A Tel Aviv, a Gerusalemme e nel resto del Paese, gli israeliani erano davanti agli schermi televisivi. Nonostante l’impietoso spettacolo proveniente da Gaza, un lungo applauso liberatorio è risuonato nella piazza centrale di Tel Aviv, ribattezzata Piazza degli Ostaggi, nel momento in cui sono apparsi i tre prigionieri. E lo stesso spettacolo, con canti e slogan, si è verificato anche per i 369 palestinesi liberati dagli israeliani. Ventiquattro di loro, quelli con le condanne più gravi, saranno deportati in Egitto e da lì in altri Paesi, mentre gli altri ritorneranno a Gaza, in Cisgiordania e a Gerusalemme Est. Proprio in questa zona della città l’esercito ha lanciato dei lacrimogeni per impedire le manifestazioni di accoglienza di un prigioniero. Secondo la Mezzaluna Rossa palestinese, quattro dei prigionieri rilasciati versano in condizioni molto critiche e sono stati ricoverati nell’ospedale di Ramallah.

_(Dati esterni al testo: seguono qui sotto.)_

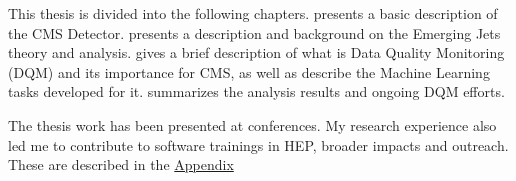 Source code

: This thesis is divided into the following chapters.
 presents a basic description of the CMS Detector.
 presents a description and background on the Emerging Jets theory and analysis.
 gives a brief description of what is Data Quality Monitoring (DQM) and its importance for CMS, as well as describe the Machine Learning tasks developed for it.
 summarizes the analysis results and ongoing DQM efforts.



The thesis work has been presented at conferences.
\cite{user-meeting2023,prism2022,DPF,prism2019}
My research experience also led me to contribute to software trainings in HEP, broader impacts and outreach.
These are described in the \hyperlink{appendix}{Appendix}


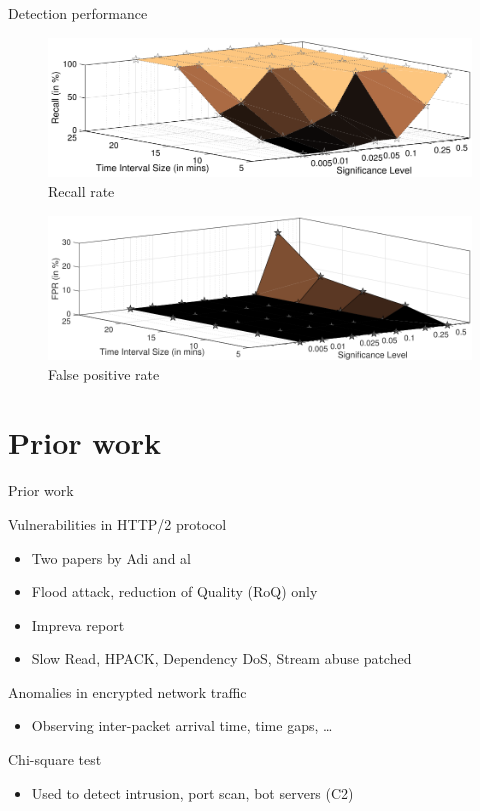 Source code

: \documentclass{beamer}
\begin{document}
\begin{frame}{Detection performance}
  \begin{figure}[t]
    \includegraphics[scale=0.27]{images/recallRate.png}
    \caption{Recall rate}
  \end{figure}
	\vspace{-1.5em}
  \begin{figure}[t]
    \includegraphics[scale=0.27]{images/falsePositiveRate.png}
    \caption{False positive rate}
  \end{figure}
\end{frame}

\section{Prior work}
\begin{frame}{Prior work}
	\begin{alertblock}{Vulnerabilities in HTTP/2 protocol}
	\begin{itemize}
		\item Two papers by Adi and al~\cite{Adi:2015} \cite{Adi:2016}
		\item Flood attack, reduction of Quality (RoQ) only
		\item Impreva report
		\item Slow Read, HPACK, Dependency DoS, Stream abuse \Rightarrow patched
	\end{itemize}
	\end{alertblock}
	\begin{alertblock}{Anomalies in encrypted network traffic}
	\begin{itemize}
		\item Observing inter-packet arrival time, time gaps, \ldots
	\end{itemize}
	\end{alertblock}
	\begin{alertblock}{Chi-square test}
	\begin{itemize}
		\item Used to detect intrusion, port scan, bot servers (C2)
	\end{itemize}
	\end{alertblock}
\end{frame}
\end{document}
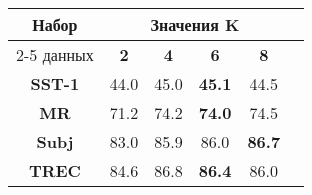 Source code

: \begin{minipage}{\linewidth}
\begin{center}
 \label{tab:title} 
\begin{tabular}{|c|c|c|c|c|c|}
\hline
\multirow{2}{*}{Набор}   &  \multicolumn{4}{c|}{Значения K} \\ \cline{2-5} 
     данных              &  \textbf{2}& \textbf{4}   & \textbf{6} & \textbf{8} \\ \hline
\textbf{SST-1}           & 44.0       & 45.0 &   \textbf{45.1}     & 44.5     \\ \hline
\textbf{MR}              & 71.2       & 74.2  &  \textbf{74.0}     & 74.5     \\ \hline
\textbf{Subj}            & 83.0       & 85.9  &  86.0              & \textbf{86.7} \\ \hline
\textbf{TREC}            & 84.6       & 86.8  &  \textbf{86.4}     & 86.0     \\ \hline
\end{tabular}
\end{center}
\end{minipage}
\vspace{5mm} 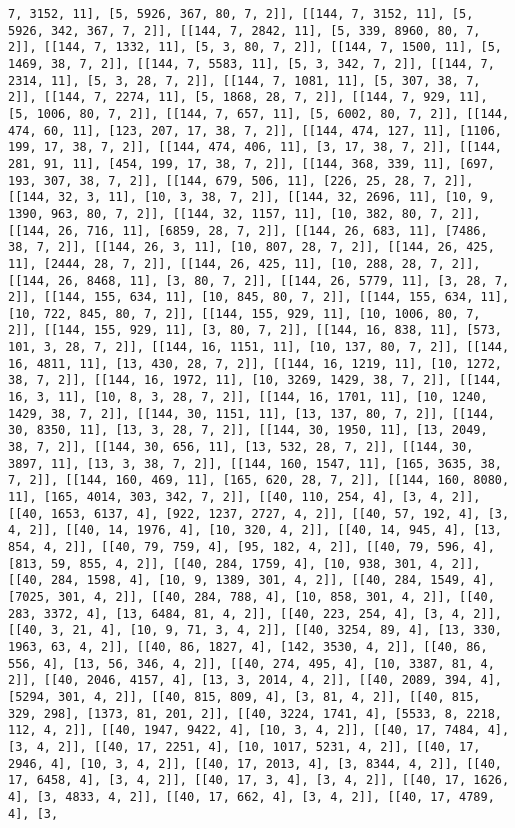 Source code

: \documentclass[12pt,fleqn]{article}\usepackage{../../common}
\begin{document}
\begin{verbatim}
7, 3152, 11], [5, 5926, 367, 80, 7, 2]], [[144, 7, 3152, 11], [5, 5926, 342, 367, 7, 2]], [[144, 7, 2842, 11], [5, 339, 8960, 80, 7, 2]], [[144, 7, 1332, 11], [5, 3, 80, 7, 2]], [[144, 7, 1500, 11], [5, 1469, 38, 7, 2]], [[144, 7, 5583, 11], [5, 3, 342, 7, 2]], [[144, 7, 2314, 11], [5, 3, 28, 7, 2]], [[144, 7, 1081, 11], [5, 307, 38, 7, 2]], [[144, 7, 2274, 11], [5, 1868, 28, 7, 2]], [[144, 7, 929, 11], [5, 1006, 80, 7, 2]], [[144, 7, 657, 11], [5, 6002, 80, 7, 2]], [[144, 474, 60, 11], [123, 207, 17, 38, 7, 2]], [[144, 474, 127, 11], [1106, 199, 17, 38, 7, 2]], [[144, 474, 406, 11], [3, 17, 38, 7, 2]], [[144, 281, 91, 11], [454, 199, 17, 38, 7, 2]], [[144, 368, 339, 11], [697, 193, 307, 38, 7, 2]], [[144, 679, 506, 11], [226, 25, 28, 7, 2]], [[144, 32, 3, 11], [10, 3, 38, 7, 2]], [[144, 32, 2696, 11], [10, 9, 1390, 963, 80, 7, 2]], [[144, 32, 1157, 11], [10, 382, 80, 7, 2]], [[144, 26, 716, 11], [6859, 28, 7, 2]], [[144, 26, 683, 11], [7486, 38, 7, 2]], [[144, 26, 3, 11], [10, 807, 28, 7, 2]], [[144, 26, 425, 11], [2444, 28, 7, 2]], [[144, 26, 425, 11], [10, 288, 28, 7, 2]], [[144, 26, 8468, 11], [3, 80, 7, 2]], [[144, 26, 5779, 11], [3, 28, 7, 2]], [[144, 155, 634, 11], [10, 845, 80, 7, 2]], [[144, 155, 634, 11], [10, 722, 845, 80, 7, 2]], [[144, 155, 929, 11], [10, 1006, 80, 7, 2]], [[144, 155, 929, 11], [3, 80, 7, 2]], [[144, 16, 838, 11], [573, 101, 3, 28, 7, 2]], [[144, 16, 1151, 11], [10, 137, 80, 7, 2]], [[144, 16, 4811, 11], [13, 430, 28, 7, 2]], [[144, 16, 1219, 11], [10, 1272, 38, 7, 2]], [[144, 16, 1972, 11], [10, 3269, 1429, 38, 7, 2]], [[144, 16, 3, 11], [10, 8, 3, 28, 7, 2]], [[144, 16, 1701, 11], [10, 1240, 1429, 38, 7, 2]], [[144, 30, 1151, 11], [13, 137, 80, 7, 2]], [[144, 30, 8350, 11], [13, 3, 28, 7, 2]], [[144, 30, 1950, 11], [13, 2049, 38, 7, 2]], [[144, 30, 656, 11], [13, 532, 28, 7, 2]], [[144, 30, 3897, 11], [13, 3, 38, 7, 2]], [[144, 160, 1547, 11], [165, 3635, 38, 7, 2]], [[144, 160, 469, 11], [165, 620, 28, 7, 2]], [[144, 160, 8080, 11], [165, 4014, 303, 342, 7, 2]], [[40, 110, 254, 4], [3, 4, 2]], [[40, 1653, 6137, 4], [922, 1237, 2727, 4, 2]], [[40, 57, 192, 4], [3, 4, 2]], [[40, 14, 1976, 4], [10, 320, 4, 2]], [[40, 14, 945, 4], [13, 854, 4, 2]], [[40, 79, 759, 4], [95, 182, 4, 2]], [[40, 79, 596, 4], [813, 59, 855, 4, 2]], [[40, 284, 1759, 4], [10, 938, 301, 4, 2]], [[40, 284, 1598, 4], [10, 9, 1389, 301, 4, 2]], [[40, 284, 1549, 4], [7025, 301, 4, 2]], [[40, 284, 788, 4], [10, 858, 301, 4, 2]], [[40, 283, 3372, 4], [13, 6484, 81, 4, 2]], [[40, 223, 254, 4], [3, 4, 2]], [[40, 3, 21, 4], [10, 9, 71, 3, 4, 2]], [[40, 3254, 89, 4], [13, 330, 1963, 63, 4, 2]], [[40, 86, 1827, 4], [142, 3530, 4, 2]], [[40, 86, 556, 4], [13, 56, 346, 4, 2]], [[40, 274, 495, 4], [10, 3387, 81, 4, 2]], [[40, 2046, 4157, 4], [13, 3, 2014, 4, 2]], [[40, 2089, 394, 4], [5294, 301, 4, 2]], [[40, 815, 809, 4], [3, 81, 4, 2]], [[40, 815, 329, 298], [1373, 81, 201, 2]], [[40, 3224, 1741, 4], [5533, 8, 2218, 112, 4, 2]], [[40, 1947, 9422, 4], [10, 3, 4, 2]], [[40, 17, 7484, 4], [3, 4, 2]], [[40, 17, 2251, 4], [10, 1017, 5231, 4, 2]], [[40, 17, 2946, 4], [10, 3, 4, 2]], [[40, 17, 2013, 4], [3, 8344, 4, 2]], [[40, 17, 6458, 4], [3, 4, 2]], [[40, 17, 3, 4], [3, 4, 2]], [[40, 17, 1626, 4], [3, 4833, 4, 2]], [[40, 17, 662, 4], [3, 4, 2]], [[40, 17, 4789, 4], [3, 
\end{verbatim}
\end{document}
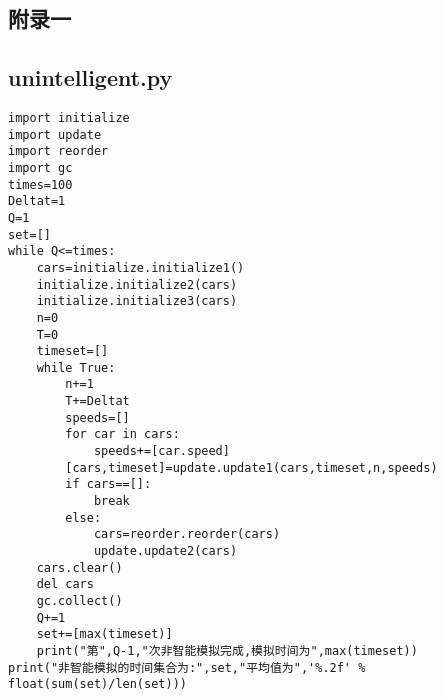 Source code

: \documentclass[a4paper,12pt]{article}
\numberwithin{equation}{section}
\begin{document}
\newpage
	\begin{appendix}
	\section{附录一}
	\subsection{unintelligent.py}
	\begin{lstlisting}
import initialize
import update
import reorder
import gc
times=100
Deltat=1
Q=1
set=[]
while Q<=times:
    cars=initialize.initialize1()
    initialize.initialize2(cars)
    initialize.initialize3(cars)
    n=0
    T=0
    timeset=[]
    while True:
        n+=1
        T+=Deltat
        speeds=[]
        for car in cars:
            speeds+=[car.speed]
        [cars,timeset]=update.update1(cars,timeset,n,speeds)
        if cars==[]:
            break
        else:
            cars=reorder.reorder(cars)
            update.update2(cars) 
    cars.clear()
    del cars
    gc.collect()
    Q+=1
    set+=[max(timeset)]
    print("第",Q-1,"次非智能模拟完成,模拟时间为",max(timeset))
print("非智能模拟的时间集合为:",set,"平均值为",'%.2f' % float(sum(set)/len(set)))
	\end{lstlisting}

\end{appendix}
\end{document}

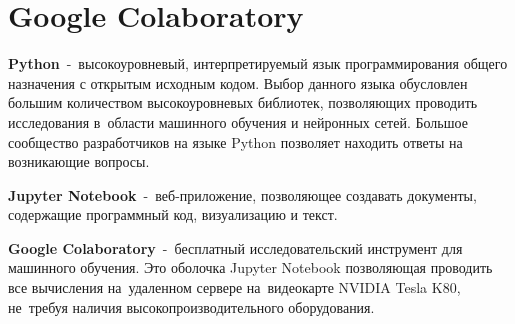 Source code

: \section{Google Colaboratory}\label{section:google_colab}

\textbf{Python}\cite{bib:python}~-~высокоуровневый, интерпретируемый язык программирования общего назначения с открытым исходным кодом.
Выбор данного языка обусловлен большим количеством высокоуровневых библиотек, позволяющих проводить исследования в~области машинного обучения и нейронных сетей.
Большое сообщество разработчиков на языке Python позволяет находить ответы на возникающие вопросы\cite{bib:why_python}.

\textbf{Jupyter Notebook}\cite{bib:jupyter}~-~веб-приложение, позволяющее создавать документы, содержащие программный код, визуализацию и текст.

\textbf{Google Colaboratory}\cite{bib:colab_settings}~-~бесплатный исследовательский инструмент для машинного обучения.
Это оболочка Jupyter Notebook позволяющая проводить все вычисления на~удаленном сервере на~видеокарте NVIDIA Tesla K80\cite{bib:nvidia_k80}, не~требуя наличия высокопроизводительного оборудования.

\newpage

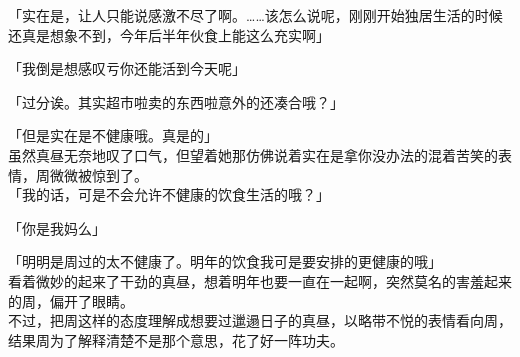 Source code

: 「实在是，让人只能说感激不尽了啊。……该怎么说呢，刚刚开始独居生活的时候还真是想象不到，今年后半年伙食上能这么充实啊」

「我倒是想感叹亏你还能活到今天呢」

「过分诶。其实超市啦卖的东西啦意外的还凑合哦？」

「但是实在是不健康哦。真是的」\\

虽然真昼无奈地叹了口气，但望着她那仿佛说着实在是拿你没办法的混着苦笑的表情，周微微被惊到了。\\

「我的话，可是不会允许不健康的饮食生活的哦？」

「你是我妈么」

「明明是周过的太不健康了。明年的饮食我可是要安排的更健康的哦」\\

看着微妙的起来了干劲的真昼，想着明年也要一直在一起啊，突然莫名的害羞起来的周，偏开了眼睛。\\

不过，把周这样的态度理解成想要过邋遢日子的真昼，以略带不悦的表情看向周，结果周为了解释清楚不是那个意思，花了好一阵功夫。
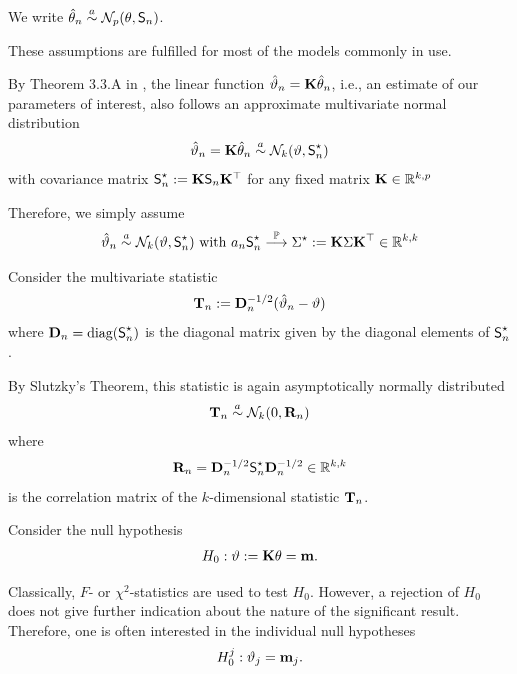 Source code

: \documentclass[landscape]{slides}
\begin{document}
We write $\hat{\theta}_n \stackrel{a}{\sim} \mathcal{N}_p(\theta, \textsf{S}_n)$.

These assumptions are fulfilled for most of the models commonly in use.


By Theorem 3.3.A in
\cite{Serfling1980}, the linear function $\hat{\vartheta}_n = \mathbf{K} 
\hat{\theta}_n$, i.e., an estimate of our parameters of interest,
also follows an approximate multivariate normal
distribution
\begin{eqnarray*}
\hat{\vartheta}_n = \mathbf{K} \hat{\theta}_n \stackrel{a}{\sim} \mathcal{N}_k(\vartheta, \textsf{S}^\star_n)
\end{eqnarray*}
with covariance matrix $\textsf{S}^\star_n := \mathbf{K} \textsf{S}_n \mathbf{K}^\top$
for any fixed matrix $\mathbf{K} \in \mathbb{R}^{k,p}$

Therefore, we simply assume
\begin{eqnarray*}
\hat{\vartheta}_n \stackrel{a}{\sim} \mathcal{N}_k(\vartheta, \textsf{S}^\star_n) \text{ with }
a_n \textsf{S}^\star_n \stackrel{\mathbb{P}}{\longrightarrow} \Sigma^\star := \mathbf{K} \Sigma \mathbf{K}^\top \in \mathbb{R}^{k,k}
\end{eqnarray*}


Consider the multivariate statistic
\begin{eqnarray*}
\T_n := %
\D_n^{-1/2} (\hat{\vartheta}_n - \vartheta) 
\end{eqnarray*}
where $\mathbf{D}_n = \text{diag}(\textsf{S}^\star_n)$ is the diagonal matrix given by the diagonal elements of
$\textsf{S}^\star_n$.

By Slutzky's Theorem, this statistic is again asymptotically normally
distributed
\begin{eqnarray*}
\mathbf{T}_n \stackrel{a}{\sim} \mathcal{N}_k(0, \mathbf{R}_n)
\end{eqnarray*}
where
\begin{eqnarray*}
\mathbf{R}_n = \mathbf{D}_n^{-1/2} \textsf{S}^\star_n \mathbf{D}_n^{-1/2} \in \mathbb{R}^{k,k}
\end{eqnarray*}
is the correlation matrix of the $k$-dimensional statistic $\mathbf{T}_n$. 



Consider the null hypothesis
\begin{eqnarray*}
H_0: \vartheta := \mathbf{K} \theta = \mathbf{m}.
\end{eqnarray*}

Classically, $F$- or $\chi^2$-statistics are used to test $H_0$.
However, a rejection of $H_0$ 
does not give further indication about the nature of the significant
result. Therefore, one is often interested in the individual null hypotheses
\begin{eqnarray*}
H_0^j: \vartheta_j = \mathbf{m}_j.
\end{eqnarray*}
\end{document}
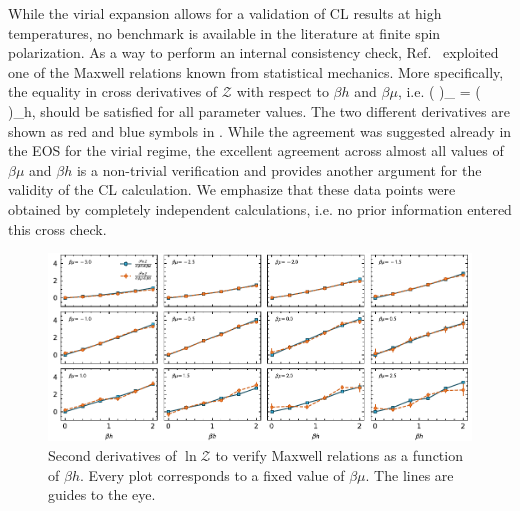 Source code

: \documentclass[../main.tex]{subfiles}
\begin{document}
%
While the virial expansion allows for a validation of CL results at high temperatures, no benchmark is available in the literature at finite spin polarization. As a way to perform an internal consistency check, Ref.~\cite{2018UFGviaCL} exploited one of the Maxwell relations known from statistical mechanics. More specifically, the equality in cross derivatives of $\mathcal Z$ with respect to $\beta h$ and $\beta \mu$, i.e.
%
\beq
\left(  \right)_{\beta\mu} = \left(  \right)_{\beta h},
\eeq
%
should be satisfied for all parameter values. The two different derivatives are shown as red and blue symbols in . While the agreement was suggested already in the EOS for the virial regime, the excellent agreement across almost all values of $\beta\mu$ and $\beta h$ is a non-trivial verification and provides another argument for the validity of the CL calculation. We emphasize that these data points were obtained by completely independent calculations, i.e. no prior information entered this cross check.
%
\begin{figure}
  \centering
  \includegraphics[width=\columnwidth]{./5applications-NREL/ufg_maxwell.pdf}
  \caption{\label{fig:ufg_maxwell} Second derivatives of $\ln\mathcal{Z}$ to verify Maxwell relations as a function of $\beta h$. Every plot corresponds to a fixed value of $\beta\mu$. The lines are guides to the eye.}
\end{figure}


\end{document}
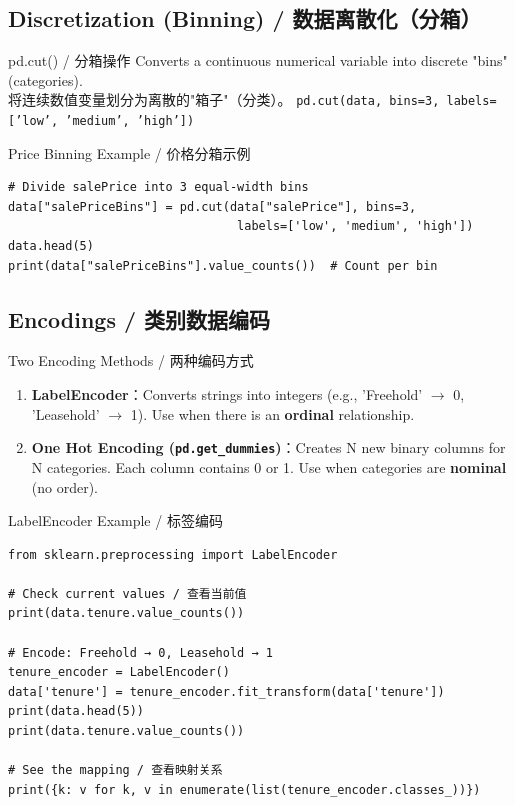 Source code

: \documentclass[11pt,a4paper]{article}
\begin{document}
\subsection{Discretization (Binning) / 数据离散化（分箱）}

\begin{concept}{pd.cut() / 分箱操作}
    Converts a continuous numerical variable into discrete "bins" (categories). \\
    将连续数值变量划分为离散的"箱子"（分类）。
    \texttt{pd.cut(data, bins=3, labels=['low', 'medium', 'high'])}
\end{concept}

\begin{examplebox}{Price Binning Example / 价格分箱示例}
\begin{lstlisting}
# Divide salePrice into 3 equal-width bins
data["salePriceBins"] = pd.cut(data["salePrice"], bins=3,
                                labels=['low', 'medium', 'high'])
data.head(5)
print(data["salePriceBins"].value_counts())  # Count per bin
\end{lstlisting}
\end{examplebox}

\subsection{Encodings / 类别数据编码}

\begin{concept}{Two Encoding Methods / 两种编码方式}
    \begin{enumerate}[itemsep=0.5em]
        \item \textbf{LabelEncoder}：Converts strings into integers (e.g., 'Freehold' $\rightarrow$ 0, 'Leasehold' $\rightarrow$ 1). Use when there is an \textbf{ordinal} relationship.
        \item \textbf{One Hot Encoding (\texttt{pd.get\_dummies})}：Creates N new binary columns for N categories. Each column contains 0 or 1. Use when categories are \textbf{nominal} (no order).
    \end{enumerate}
\end{concept}

\begin{examplebox}{LabelEncoder Example / 标签编码}
\begin{lstlisting}
from sklearn.preprocessing import LabelEncoder

# Check current values / 查看当前值
print(data.tenure.value_counts())

# Encode: Freehold → 0, Leasehold → 1
tenure_encoder = LabelEncoder()
data['tenure'] = tenure_encoder.fit_transform(data['tenure'])
print(data.head(5))
print(data.tenure.value_counts())

# See the mapping / 查看映射关系
print({k: v for k, v in enumerate(list(tenure_encoder.classes_))})
\end{lstlisting}
\end{examplebox}
\end{document}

«Oggi sono ritornati in Israele tre dei nostri rapiti: li accogliamo con un grande abbraccio. Anche questa settimana Hamas ha cercato di contravvenire all'accordo e provocare una crisi con false accuse. Grazie al nostro esercito, dentro e intorno a Gaza, e grazie alla presa di posizione chiara del presidente Trump, Hamas ha fatto marcia indietro e il rilascio dei rapiti è proseguito», ha dichiarato il premier israeliano. Delle 251 persone prese in ostaggio, 73 si trovano ancora a Gaza e, tra queste ultime, almeno 35 sarebbero morte.
Netanyahu, però, è sotto pressione da parte dei familiari degli ostaggi ancora in mano ad Hamas. Secondo un sondaggio, pubblicato ieri, la maggioranza degli israeliani vuole che il governo raggiunga un’intesa a tutti i costi per riportare a casa i prigionieri. Secondo gli accordi sottoscritti tra Israele e Hamas con la mediazione di Stati Uniti, Egitto e Qatar, i sei israeliani ancora vivi nella “lista dei 33” devono essere rilasciati il 22 febbraio (tre) e i rimanenti l’1 marzo. Ma Israele e Stati Uniti stanno facendo pressioni, anche con minacce, affinché Hamas liberi tutti gli ostaggi ancora detenuti, e consegni anche le salme.
Il cessate il fuoco sta portando una boccata di ossigeno tra gli abitanti della Striscia. Molte persone stanno facendo rientro nel nord di Gaza trovando, però, solamente distruzione e macerie. «Circa in 600.000 sono tornati a ciò che resta delle loro case nel nord di Gaza e quello che doveva essere un momento di ricongiungimento si è trasformato in una sorta di trappola. Le persone sono ancora preoccupate per ciò che potrebbe accadere in futuro. Anche con il cessate il fuoco, nel nord c’è una capacità limitata di soddisfare i bisogni umanitari come alloggio, cibo, igiene e acqua», spiega un membro del gruppo di Azione Contro la Fame a Gaza. Netanyahu, tra l’altro, non ha autorizzato l’ingresso di automezzi che trasportavano case mobili e macchinari per rimuovere le macerie.
Nel frattempo, la situazione sta precipitando in Cisgiordania. Le forze armate israeliane e i coloni hanno continuato nelle loro incursioni e nei loro attacchi contro i civili in varie parti della Palestina occupata. Fonti dell'Autorità Nazionale Palestinese affermano che circa trentamila palestinesi hanno evacuato i campi profughi nella Cisgiordania settentrionale dopo le operazioni militari israeliane. Sebbene l'IDF affermi di non avere una politica di sfollamento, resoconti da Jenin e Tulkarem indicano che le forze israeliane stiano direttamente o indirettamente causando la fuga in massa dei residenti.